DIRECTIONS FOR THIS TASK => Restate each entry shown beneath this instruction, keeping its wording intact.

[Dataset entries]
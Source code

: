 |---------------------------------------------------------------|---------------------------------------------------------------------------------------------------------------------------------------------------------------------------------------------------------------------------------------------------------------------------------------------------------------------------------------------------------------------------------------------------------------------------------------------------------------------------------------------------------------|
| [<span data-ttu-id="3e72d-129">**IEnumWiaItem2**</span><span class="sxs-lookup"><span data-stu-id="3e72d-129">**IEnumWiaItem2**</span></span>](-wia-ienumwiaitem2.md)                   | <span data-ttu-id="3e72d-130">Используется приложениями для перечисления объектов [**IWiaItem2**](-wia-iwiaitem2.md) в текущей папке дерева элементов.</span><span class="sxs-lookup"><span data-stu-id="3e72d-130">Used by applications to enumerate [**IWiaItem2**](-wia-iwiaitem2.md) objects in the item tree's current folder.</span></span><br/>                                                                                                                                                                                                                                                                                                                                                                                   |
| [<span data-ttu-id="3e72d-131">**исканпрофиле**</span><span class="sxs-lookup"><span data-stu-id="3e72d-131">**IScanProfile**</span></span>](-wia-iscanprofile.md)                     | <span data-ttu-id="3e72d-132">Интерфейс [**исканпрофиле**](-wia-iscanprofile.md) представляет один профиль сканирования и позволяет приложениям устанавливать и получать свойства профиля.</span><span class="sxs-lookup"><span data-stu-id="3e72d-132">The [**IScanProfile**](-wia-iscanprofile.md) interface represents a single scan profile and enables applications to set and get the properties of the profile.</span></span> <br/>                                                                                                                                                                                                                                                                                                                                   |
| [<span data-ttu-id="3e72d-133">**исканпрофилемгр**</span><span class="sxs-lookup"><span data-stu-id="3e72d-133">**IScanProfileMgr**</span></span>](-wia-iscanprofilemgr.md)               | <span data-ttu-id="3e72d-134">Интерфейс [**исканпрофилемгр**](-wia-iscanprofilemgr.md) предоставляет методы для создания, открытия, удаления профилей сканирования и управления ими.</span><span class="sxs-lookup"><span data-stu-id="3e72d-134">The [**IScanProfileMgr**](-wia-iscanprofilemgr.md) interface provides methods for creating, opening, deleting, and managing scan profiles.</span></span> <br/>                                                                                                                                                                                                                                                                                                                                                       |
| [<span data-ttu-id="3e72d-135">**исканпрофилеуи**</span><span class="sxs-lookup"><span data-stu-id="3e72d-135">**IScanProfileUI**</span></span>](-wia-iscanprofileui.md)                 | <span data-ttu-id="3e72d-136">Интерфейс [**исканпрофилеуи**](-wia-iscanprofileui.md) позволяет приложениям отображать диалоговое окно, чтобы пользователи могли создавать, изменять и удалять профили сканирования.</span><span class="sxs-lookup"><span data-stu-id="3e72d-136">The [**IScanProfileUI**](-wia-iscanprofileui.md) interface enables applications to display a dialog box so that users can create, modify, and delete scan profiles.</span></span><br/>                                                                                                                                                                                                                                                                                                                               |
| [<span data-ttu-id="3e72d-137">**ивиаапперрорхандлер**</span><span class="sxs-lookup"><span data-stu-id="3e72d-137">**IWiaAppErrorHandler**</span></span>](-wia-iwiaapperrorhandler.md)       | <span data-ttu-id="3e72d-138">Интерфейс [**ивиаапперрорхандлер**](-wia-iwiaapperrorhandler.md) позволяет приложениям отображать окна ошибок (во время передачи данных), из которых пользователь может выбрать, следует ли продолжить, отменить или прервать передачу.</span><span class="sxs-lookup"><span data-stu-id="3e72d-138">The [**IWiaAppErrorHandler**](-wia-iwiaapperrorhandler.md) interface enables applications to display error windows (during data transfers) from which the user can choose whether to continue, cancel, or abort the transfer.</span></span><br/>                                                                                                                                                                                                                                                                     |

SOLUTION BELOW =>
Source code

: |---------------------------------------------------------------|---------------------------------------------------------------------------------------------------------------------------------------------------------------------------------------------------------------------------------------------------------------------------------------------------------------------------------------------------------------------------------------------------------------------------------------------------------------------------------------------------------------|
| [<span data-ttu-id="3e72d-129">**IEnumWiaItem2**</span><span class="sxs-lookup"><span data-stu-id="3e72d-129">**IEnumWiaItem2**</span></span>](-wia-ienumwiaitem2.md)                   | <span data-ttu-id="3e72d-130">Используется приложениями для перечисления объектов [**IWiaItem2**](-wia-iwiaitem2.md) в текущей папке дерева элементов.</span><span class="sxs-lookup"><span data-stu-id="3e72d-130">Used by applications to enumerate [**IWiaItem2**](-wia-iwiaitem2.md) objects in the item tree's current folder.</span></span><br/>                                                                                                                                                                                                                                                                                                                                                                                   |
| [<span data-ttu-id="3e72d-131">**исканпрофиле**</span><span class="sxs-lookup"><span data-stu-id="3e72d-131">**IScanProfile**</span></span>](-wia-iscanprofile.md)                     | <span data-ttu-id="3e72d-132">Интерфейс [**исканпрофиле**](-wia-iscanprofile.md) представляет один профиль сканирования и позволяет приложениям устанавливать и получать свойства профиля.</span><span class="sxs-lookup"><span data-stu-id="3e72d-132">The [**IScanProfile**](-wia-iscanprofile.md) interface represents a single scan profile and enables applications to set and get the properties of the profile.</span></span> <br/>                                                                                                                                                                                                                                                                                                                                   |
| [<span data-ttu-id="3e72d-133">**исканпрофилемгр**</span><span class="sxs-lookup"><span data-stu-id="3e72d-133">**IScanProfileMgr**</span></span>](-wia-iscanprofilemgr.md)               | <span data-ttu-id="3e72d-134">Интерфейс [**исканпрофилемгр**](-wia-iscanprofilemgr.md) предоставляет методы для создания, открытия, удаления профилей сканирования и управления ими.</span><span class="sxs-lookup"><span data-stu-id="3e72d-134">The [**IScanProfileMgr**](-wia-iscanprofilemgr.md) interface provides methods for creating, opening, deleting, and managing scan profiles.</span></span> <br/>                                                                                                                                                                                                                                                                                                                                                       |
| [<span data-ttu-id="3e72d-135">**исканпрофилеуи**</span><span class="sxs-lookup"><span data-stu-id="3e72d-135">**IScanProfileUI**</span></span>](-wia-iscanprofileui.md)                 | <span data-ttu-id="3e72d-136">Интерфейс [**исканпрофилеуи**](-wia-iscanprofileui.md) позволяет приложениям отображать диалоговое окно, чтобы пользователи могли создавать, изменять и удалять профили сканирования.</span><span class="sxs-lookup"><span data-stu-id="3e72d-136">The [**IScanProfileUI**](-wia-iscanprofileui.md) interface enables applications to display a dialog box so that users can create, modify, and delete scan profiles.</span></span><br/>                                                                                                                                                                                                                                                                                                                               |
| [<span data-ttu-id="3e72d-137">**ивиаапперрорхандлер**</span><span class="sxs-lookup"><span data-stu-id="3e72d-137">**IWiaAppErrorHandler**</span></span>](-wia-iwiaapperrorhandler.md)       | <span data-ttu-id="3e72d-138">Интерфейс [**ивиаапперрорхандлер**](-wia-iwiaapperrorhandler.md) позволяет приложениям отображать окна ошибок (во время передачи данных), из которых пользователь может выбрать, следует ли продолжить, отменить или прервать передачу.</span><span class="sxs-lookup"><span data-stu-id="3e72d-138">The [**IWiaAppErrorHandler**](-wia-iwiaapperrorhandler.md) interface enables applications to display error windows (during data transfers) from which the user can choose whether to continue, cancel, or abort the transfer.</span></span><br/>                                                                                                                                                                                                                                                                     |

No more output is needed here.